__YOUR INSTRUCTIONS__.
What you return should be every line of the material, unchanged.

__STORED DATA__.

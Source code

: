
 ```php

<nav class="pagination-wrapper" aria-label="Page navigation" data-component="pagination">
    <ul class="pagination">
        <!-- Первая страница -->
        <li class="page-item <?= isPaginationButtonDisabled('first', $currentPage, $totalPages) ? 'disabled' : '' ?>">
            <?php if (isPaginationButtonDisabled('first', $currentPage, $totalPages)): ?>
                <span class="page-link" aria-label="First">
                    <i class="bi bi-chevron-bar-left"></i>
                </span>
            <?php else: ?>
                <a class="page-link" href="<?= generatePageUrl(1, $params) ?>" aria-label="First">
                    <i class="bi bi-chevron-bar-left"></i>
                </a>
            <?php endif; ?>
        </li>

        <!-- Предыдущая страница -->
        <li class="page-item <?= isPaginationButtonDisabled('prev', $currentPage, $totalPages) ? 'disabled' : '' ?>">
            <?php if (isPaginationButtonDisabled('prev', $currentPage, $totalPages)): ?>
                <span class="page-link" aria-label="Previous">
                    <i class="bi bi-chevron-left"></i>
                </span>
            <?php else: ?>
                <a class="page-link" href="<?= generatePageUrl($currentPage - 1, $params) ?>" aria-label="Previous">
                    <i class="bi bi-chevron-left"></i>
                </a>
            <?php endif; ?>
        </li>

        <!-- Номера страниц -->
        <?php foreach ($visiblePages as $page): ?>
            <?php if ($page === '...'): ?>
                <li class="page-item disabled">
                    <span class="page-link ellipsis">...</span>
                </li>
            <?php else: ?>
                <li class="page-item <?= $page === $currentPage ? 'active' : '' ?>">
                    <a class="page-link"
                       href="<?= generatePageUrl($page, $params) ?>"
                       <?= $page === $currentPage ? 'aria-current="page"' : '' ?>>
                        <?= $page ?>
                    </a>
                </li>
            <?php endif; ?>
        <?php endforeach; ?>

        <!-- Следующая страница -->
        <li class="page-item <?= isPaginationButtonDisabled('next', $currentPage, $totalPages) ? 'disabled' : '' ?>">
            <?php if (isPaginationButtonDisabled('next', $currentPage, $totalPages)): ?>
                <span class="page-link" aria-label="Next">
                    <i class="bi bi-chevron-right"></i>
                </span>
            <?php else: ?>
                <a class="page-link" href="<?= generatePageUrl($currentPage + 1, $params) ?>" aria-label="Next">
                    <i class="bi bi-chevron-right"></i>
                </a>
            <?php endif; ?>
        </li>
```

__YOUR SOLUTION__.
Source code

:
 ```php

<nav class="pagination-wrapper" aria-label="Page navigation" data-component="pagination">
    <ul class="pagination">
        <!-- Первая страница -->
        <li class="page-item <?= isPaginationButtonDisabled('first', $currentPage, $totalPages) ? 'disabled' : '' ?>">
            <?php if (isPaginationButtonDisabled('first', $currentPage, $totalPages)): ?>
                <span class="page-link" aria-label="First">
                    <i class="bi bi-chevron-bar-left"></i>
                </span>
            <?php else: ?>
                <a class="page-link" href="<?= generatePageUrl(1, $params) ?>" aria-label="First">
                    <i class="bi bi-chevron-bar-left"></i>
                </a>
            <?php endif; ?>
        </li>

        <!-- Предыдущая страница -->
        <li class="page-item <?= isPaginationButtonDisabled('prev', $currentPage, $totalPages) ? 'disabled' : '' ?>">
            <?php if (isPaginationButtonDisabled('prev', $currentPage, $totalPages)): ?>
                <span class="page-link" aria-label="Previous">
                    <i class="bi bi-chevron-left"></i>
                </span>
            <?php else: ?>
                <a class="page-link" href="<?= generatePageUrl($currentPage - 1, $params) ?>" aria-label="Previous">
                    <i class="bi bi-chevron-left"></i>
                </a>
            <?php endif; ?>
        </li>

        <!-- Номера страниц -->
        <?php foreach ($visiblePages as $page): ?>
            <?php if ($page === '...'): ?>
                <li class="page-item disabled">
                    <span class="page-link ellipsis">...</span>
                </li>
            <?php else: ?>
                <li class="page-item <?= $page === $currentPage ? 'active' : '' ?>">
                    <a class="page-link"
                       href="<?= generatePageUrl($page, $params) ?>"
                       <?= $page === $currentPage ? 'aria-current="page"' : '' ?>>
                        <?= $page ?>
                    </a>
                </li>
            <?php endif; ?>
        <?php endforeach; ?>

        <!-- Следующая страница -->
        <li class="page-item <?= isPaginationButtonDisabled('next', $currentPage, $totalPages) ? 'disabled' : '' ?>">
            <?php if (isPaginationButtonDisabled('next', $currentPage, $totalPages)): ?>
                <span class="page-link" aria-label="Next">
                    <i class="bi bi-chevron-right"></i>
                </span>
            <?php else: ?>
                <a class="page-link" href="<?= generatePageUrl($currentPage + 1, $params) ?>" aria-label="Next">
                    <i class="bi bi-chevron-right"></i>
                </a>
            <?php endif; ?>
        </li>
```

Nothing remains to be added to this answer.